Mimo tych zastrzeżeń, które patrząc chłodnym okiem po seansie, dostrzegłam w obrazie Chereau, muszę napisać, że jest to film, o którym nie zapomnę i za jakiś czas na pewno do niego wrócę. Oglądałam go, jak wspomniałam we wstępie, z hipnotycznym zainteresowaniem. Nie wiem, kiedy minęły te, prawie, dwie godziny, które trwa. Może sprawił to urok Durisa, który tu trochę powiela swoja rolę z "Rytmu serca" Audiarda (co tam, nieważne), i Gainsbourg. Może to zasługa nerwowego rytmu opowieści, zbliżeń twarzy bohaterów, luźnych obrazów, uroku paryskich kawiarni, zaułków, ulic, metra i dziwnych remontowanych wnętrz, w których przebywa Daniel. Pewnie jednego i drugiego. W każdym razie ja ten film akceptuję ze wszystkimi jego wadami.

Pamiętać czy zapomnieć, czyli "Bękart ze Stambułu" Elif Safak.

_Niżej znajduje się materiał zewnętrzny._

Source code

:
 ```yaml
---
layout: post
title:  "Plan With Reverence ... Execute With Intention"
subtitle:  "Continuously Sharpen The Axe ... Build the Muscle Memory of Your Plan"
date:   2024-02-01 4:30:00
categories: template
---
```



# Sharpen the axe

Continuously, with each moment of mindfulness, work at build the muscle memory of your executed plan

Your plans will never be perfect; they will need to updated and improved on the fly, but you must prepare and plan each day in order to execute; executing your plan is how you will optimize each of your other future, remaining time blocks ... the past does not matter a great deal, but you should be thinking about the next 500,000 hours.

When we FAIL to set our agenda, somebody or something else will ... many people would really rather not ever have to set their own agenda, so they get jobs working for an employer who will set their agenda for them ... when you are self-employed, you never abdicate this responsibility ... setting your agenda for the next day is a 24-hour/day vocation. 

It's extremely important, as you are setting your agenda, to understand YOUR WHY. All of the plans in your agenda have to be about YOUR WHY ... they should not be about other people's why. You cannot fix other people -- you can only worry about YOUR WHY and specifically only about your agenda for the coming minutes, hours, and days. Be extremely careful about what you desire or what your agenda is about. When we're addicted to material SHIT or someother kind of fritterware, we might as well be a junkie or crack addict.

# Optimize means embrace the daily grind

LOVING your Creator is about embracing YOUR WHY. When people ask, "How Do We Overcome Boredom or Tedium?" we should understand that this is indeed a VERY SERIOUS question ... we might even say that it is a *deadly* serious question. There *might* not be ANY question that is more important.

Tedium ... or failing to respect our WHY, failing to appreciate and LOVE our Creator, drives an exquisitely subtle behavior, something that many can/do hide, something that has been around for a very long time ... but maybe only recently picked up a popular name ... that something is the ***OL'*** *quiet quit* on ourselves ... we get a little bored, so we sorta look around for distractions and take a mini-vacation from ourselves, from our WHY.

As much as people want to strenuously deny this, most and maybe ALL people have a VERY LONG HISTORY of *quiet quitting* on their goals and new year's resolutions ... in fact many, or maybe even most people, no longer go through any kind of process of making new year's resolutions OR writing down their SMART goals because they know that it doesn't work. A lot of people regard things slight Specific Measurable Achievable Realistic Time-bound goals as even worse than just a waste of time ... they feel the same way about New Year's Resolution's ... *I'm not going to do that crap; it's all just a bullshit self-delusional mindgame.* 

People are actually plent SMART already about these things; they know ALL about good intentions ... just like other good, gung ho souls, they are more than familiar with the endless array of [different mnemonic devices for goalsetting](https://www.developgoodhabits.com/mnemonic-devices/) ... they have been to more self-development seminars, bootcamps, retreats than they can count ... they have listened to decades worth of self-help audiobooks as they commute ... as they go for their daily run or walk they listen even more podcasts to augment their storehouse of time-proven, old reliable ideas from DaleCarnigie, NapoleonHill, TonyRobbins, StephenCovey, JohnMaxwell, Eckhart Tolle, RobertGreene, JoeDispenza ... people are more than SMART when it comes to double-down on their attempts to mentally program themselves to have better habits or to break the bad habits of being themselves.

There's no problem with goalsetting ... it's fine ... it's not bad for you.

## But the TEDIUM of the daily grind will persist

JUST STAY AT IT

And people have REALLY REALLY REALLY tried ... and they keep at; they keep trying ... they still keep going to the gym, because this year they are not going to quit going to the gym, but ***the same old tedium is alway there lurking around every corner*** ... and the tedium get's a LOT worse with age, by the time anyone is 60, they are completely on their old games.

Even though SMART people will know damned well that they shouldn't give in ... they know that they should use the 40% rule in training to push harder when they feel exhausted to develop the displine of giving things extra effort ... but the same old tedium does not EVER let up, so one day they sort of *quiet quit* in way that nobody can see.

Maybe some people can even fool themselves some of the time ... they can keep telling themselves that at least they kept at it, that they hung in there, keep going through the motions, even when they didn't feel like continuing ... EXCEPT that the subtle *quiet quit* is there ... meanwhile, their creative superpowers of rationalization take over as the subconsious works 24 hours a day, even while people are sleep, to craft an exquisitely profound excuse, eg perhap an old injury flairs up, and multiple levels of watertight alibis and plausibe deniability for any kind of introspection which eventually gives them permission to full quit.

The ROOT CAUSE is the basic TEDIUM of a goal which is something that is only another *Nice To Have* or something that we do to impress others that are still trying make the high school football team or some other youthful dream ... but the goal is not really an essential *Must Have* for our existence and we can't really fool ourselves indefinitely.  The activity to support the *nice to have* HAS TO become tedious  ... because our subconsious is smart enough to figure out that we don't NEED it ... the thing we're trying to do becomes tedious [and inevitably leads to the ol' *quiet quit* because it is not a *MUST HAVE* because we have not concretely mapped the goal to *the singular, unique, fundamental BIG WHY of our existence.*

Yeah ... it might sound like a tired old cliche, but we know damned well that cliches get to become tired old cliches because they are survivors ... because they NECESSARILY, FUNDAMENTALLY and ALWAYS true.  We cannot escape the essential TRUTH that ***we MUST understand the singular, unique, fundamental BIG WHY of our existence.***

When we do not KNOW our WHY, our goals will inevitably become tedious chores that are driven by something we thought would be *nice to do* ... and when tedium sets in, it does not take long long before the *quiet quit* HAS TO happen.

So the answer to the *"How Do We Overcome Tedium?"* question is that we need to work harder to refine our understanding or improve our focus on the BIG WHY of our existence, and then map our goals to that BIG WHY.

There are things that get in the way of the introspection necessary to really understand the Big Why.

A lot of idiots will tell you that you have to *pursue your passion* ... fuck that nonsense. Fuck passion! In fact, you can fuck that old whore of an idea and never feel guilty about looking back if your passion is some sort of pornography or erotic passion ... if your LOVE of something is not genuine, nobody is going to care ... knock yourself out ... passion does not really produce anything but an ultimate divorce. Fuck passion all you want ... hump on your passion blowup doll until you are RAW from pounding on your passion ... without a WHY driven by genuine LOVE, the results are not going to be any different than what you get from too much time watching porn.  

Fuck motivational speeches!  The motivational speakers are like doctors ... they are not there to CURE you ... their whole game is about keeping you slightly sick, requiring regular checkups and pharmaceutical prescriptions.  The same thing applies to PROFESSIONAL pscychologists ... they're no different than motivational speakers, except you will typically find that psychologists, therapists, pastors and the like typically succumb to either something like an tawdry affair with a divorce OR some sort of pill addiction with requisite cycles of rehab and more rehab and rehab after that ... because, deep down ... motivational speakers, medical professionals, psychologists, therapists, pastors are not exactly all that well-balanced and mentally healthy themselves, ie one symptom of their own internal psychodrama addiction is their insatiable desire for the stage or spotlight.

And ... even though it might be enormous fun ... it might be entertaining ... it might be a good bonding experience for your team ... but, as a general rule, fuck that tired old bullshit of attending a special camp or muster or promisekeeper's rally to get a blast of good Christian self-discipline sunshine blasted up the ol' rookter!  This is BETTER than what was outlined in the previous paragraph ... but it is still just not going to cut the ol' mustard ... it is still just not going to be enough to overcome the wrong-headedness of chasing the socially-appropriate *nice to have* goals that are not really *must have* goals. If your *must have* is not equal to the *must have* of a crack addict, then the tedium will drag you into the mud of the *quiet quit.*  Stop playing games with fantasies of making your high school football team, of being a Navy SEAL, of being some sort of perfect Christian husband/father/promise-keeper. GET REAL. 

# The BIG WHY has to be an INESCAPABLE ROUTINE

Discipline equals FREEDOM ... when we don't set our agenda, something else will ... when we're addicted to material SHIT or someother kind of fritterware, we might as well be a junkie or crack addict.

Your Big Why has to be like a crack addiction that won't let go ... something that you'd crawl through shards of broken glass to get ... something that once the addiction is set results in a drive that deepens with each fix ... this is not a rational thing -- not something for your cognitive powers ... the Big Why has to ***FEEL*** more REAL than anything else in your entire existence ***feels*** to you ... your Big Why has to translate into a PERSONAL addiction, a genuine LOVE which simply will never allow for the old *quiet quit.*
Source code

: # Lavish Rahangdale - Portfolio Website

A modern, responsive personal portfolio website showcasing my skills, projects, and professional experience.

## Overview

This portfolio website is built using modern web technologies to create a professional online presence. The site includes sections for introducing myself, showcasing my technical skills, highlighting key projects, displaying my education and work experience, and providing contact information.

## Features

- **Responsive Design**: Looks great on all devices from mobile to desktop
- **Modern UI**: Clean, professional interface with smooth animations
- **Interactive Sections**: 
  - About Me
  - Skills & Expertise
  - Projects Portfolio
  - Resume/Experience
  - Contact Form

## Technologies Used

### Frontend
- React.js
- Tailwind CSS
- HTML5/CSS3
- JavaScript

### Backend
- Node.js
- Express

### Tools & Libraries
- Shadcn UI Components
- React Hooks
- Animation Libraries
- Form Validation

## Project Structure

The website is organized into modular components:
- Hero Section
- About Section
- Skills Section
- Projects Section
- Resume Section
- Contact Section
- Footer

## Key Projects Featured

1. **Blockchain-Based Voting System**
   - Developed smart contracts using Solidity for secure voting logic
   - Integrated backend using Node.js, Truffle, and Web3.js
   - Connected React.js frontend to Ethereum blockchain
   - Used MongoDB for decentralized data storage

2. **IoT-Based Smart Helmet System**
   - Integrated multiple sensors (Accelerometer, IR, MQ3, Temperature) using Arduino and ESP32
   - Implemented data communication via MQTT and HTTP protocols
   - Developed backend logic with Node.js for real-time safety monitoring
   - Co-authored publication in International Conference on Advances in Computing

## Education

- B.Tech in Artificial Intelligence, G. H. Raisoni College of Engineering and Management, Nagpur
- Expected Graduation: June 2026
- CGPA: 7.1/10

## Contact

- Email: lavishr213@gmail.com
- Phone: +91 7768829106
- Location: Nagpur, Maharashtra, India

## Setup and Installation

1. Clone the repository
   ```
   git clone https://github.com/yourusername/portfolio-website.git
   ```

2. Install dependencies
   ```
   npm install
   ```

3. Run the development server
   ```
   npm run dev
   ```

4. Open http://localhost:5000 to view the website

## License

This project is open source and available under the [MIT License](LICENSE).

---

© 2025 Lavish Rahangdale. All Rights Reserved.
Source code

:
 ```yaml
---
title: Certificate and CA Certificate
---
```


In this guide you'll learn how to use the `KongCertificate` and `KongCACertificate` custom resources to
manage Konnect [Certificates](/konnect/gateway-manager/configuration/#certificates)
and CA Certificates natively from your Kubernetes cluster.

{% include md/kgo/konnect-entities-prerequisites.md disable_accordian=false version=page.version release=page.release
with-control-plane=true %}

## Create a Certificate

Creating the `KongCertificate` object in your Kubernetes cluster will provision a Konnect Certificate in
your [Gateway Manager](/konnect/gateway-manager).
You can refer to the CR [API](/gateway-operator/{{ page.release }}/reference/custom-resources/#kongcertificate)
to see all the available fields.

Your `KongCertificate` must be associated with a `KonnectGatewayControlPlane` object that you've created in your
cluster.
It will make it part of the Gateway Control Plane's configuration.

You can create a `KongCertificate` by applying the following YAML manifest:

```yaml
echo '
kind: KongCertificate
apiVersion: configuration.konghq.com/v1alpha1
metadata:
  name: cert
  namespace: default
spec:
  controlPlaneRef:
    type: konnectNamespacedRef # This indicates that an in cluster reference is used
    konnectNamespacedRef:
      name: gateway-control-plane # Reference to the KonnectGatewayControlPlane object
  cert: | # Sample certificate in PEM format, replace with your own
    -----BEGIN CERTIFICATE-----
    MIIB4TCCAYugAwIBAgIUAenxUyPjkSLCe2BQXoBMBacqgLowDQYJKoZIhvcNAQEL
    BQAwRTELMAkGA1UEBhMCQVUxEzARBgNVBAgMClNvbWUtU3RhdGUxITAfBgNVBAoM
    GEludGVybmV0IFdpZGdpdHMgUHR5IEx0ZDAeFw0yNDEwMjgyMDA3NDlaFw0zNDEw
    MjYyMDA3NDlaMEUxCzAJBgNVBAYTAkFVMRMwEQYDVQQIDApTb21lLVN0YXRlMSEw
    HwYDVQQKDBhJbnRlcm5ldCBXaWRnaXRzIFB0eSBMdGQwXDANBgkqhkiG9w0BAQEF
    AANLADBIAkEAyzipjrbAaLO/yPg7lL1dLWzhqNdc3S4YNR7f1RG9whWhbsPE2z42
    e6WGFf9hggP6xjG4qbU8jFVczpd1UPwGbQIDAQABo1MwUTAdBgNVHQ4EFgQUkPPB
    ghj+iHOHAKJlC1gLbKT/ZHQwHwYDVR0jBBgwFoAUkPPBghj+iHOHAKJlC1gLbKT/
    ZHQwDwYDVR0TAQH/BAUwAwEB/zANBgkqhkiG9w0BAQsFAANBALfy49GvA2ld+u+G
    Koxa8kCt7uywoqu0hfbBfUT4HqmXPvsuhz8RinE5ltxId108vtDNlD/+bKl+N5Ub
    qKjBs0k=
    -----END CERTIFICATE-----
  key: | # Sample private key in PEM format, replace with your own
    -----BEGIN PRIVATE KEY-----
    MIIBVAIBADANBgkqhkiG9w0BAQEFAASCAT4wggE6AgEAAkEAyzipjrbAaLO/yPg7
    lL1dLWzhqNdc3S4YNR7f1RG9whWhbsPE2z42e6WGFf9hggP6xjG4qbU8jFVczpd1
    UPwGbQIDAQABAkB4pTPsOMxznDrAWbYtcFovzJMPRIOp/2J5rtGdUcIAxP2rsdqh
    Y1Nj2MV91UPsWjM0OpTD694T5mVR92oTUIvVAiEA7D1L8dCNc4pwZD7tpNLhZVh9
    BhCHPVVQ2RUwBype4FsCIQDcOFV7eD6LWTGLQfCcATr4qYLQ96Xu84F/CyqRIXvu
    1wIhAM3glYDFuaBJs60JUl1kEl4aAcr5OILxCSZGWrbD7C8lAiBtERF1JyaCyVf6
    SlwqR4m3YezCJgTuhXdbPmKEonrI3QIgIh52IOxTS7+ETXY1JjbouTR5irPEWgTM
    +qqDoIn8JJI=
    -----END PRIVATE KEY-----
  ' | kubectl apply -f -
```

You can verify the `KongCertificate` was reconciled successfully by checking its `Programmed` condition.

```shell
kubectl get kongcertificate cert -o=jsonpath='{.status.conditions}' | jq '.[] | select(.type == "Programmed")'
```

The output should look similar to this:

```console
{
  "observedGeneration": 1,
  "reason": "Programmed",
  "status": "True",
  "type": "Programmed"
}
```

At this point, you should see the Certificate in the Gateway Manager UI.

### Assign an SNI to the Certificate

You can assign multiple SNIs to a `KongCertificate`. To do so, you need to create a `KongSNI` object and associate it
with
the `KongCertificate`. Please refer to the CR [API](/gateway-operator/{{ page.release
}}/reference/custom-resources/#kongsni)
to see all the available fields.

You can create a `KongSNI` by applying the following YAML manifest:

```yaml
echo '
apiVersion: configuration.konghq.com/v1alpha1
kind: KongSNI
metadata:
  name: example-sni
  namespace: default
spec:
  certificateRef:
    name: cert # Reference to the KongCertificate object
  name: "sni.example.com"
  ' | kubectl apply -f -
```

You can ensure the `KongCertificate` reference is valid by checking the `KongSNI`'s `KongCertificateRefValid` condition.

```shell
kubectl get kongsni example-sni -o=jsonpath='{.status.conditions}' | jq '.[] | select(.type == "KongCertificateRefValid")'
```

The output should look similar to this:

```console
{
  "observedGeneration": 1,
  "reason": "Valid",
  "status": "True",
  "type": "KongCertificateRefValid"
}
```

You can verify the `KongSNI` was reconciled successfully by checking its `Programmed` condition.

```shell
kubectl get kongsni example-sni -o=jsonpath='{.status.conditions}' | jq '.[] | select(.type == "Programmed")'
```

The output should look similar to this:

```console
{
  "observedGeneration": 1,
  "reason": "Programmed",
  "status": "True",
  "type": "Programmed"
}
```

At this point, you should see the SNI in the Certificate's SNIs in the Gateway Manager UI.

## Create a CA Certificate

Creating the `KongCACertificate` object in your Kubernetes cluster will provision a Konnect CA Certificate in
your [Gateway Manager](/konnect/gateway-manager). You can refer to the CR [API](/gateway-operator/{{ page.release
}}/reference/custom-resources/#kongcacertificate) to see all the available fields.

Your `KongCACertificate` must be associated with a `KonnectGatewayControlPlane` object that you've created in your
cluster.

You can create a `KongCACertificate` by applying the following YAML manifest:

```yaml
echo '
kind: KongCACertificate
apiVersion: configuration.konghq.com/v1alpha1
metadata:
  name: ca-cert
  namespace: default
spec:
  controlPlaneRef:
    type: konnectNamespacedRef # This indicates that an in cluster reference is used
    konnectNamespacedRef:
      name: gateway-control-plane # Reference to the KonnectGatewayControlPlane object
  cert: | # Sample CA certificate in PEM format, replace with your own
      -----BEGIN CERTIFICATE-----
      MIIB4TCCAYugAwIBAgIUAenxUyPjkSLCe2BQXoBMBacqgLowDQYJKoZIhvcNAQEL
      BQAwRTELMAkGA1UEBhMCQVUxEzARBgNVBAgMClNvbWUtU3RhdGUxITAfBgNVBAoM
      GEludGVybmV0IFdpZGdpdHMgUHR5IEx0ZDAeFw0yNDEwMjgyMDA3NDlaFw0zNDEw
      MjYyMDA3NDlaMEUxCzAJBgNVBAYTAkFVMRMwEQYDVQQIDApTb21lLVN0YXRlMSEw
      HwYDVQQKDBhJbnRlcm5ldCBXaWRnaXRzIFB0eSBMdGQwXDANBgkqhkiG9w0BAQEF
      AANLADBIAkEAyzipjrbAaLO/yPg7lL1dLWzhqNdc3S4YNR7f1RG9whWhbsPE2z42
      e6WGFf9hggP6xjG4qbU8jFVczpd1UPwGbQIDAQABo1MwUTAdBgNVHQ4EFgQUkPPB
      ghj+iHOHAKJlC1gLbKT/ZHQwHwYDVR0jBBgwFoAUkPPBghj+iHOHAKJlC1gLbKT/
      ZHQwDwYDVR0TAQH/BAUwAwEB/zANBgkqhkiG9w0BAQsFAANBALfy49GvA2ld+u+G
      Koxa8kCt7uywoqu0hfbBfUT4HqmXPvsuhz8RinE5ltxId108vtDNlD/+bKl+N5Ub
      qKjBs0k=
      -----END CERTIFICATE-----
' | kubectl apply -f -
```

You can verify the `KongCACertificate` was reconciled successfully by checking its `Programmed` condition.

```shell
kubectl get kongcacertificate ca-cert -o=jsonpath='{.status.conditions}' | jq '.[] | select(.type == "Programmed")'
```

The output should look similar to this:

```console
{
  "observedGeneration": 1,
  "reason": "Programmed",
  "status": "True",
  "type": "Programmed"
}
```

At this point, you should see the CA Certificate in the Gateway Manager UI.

Kto z pzryjemnością przeczytał pierwszą książkę Elif Safak "Pchli pałac", kto jest miłośnikiem

Pamuka, śledzi inne z rzadka wydawane u nas pozycje tureckie, ogląda filmy stamtąd, na pewno sięgnie po drugą powieść tej autorki wydaną w Polsce (Wydawnictwo Literackie 2010). To literatura, która łączy w sobie potoczystość narracji, intrygującą, zawikłaną akcję, gawędziarstwo i pewne ambicje. Książkę naprawdę świetnie się czyta, trudno się od niej oderwać, czytelnik jest ciekaw, jak też autorka zwiąże ze sobą misternie zawikłane wątki, jakie będzie zakończenie. Że równolegle prowadzone dwie opowieści: tureckiej rodziny Kazanci i osiadłego w Stanach ormiańskiego rodu Czachmaczianów muszą jakoś się spotkać, jest dla przeciętnie rozgarniętego czytelnika oczywiste. Pozostaje tylko pytanie: jak. I choć od pewnego momentu zaczęłam się domyślać rozwiązania zagadki (właściwie jest tu ich kilka), nie odebrało mi to przyjemności lektury.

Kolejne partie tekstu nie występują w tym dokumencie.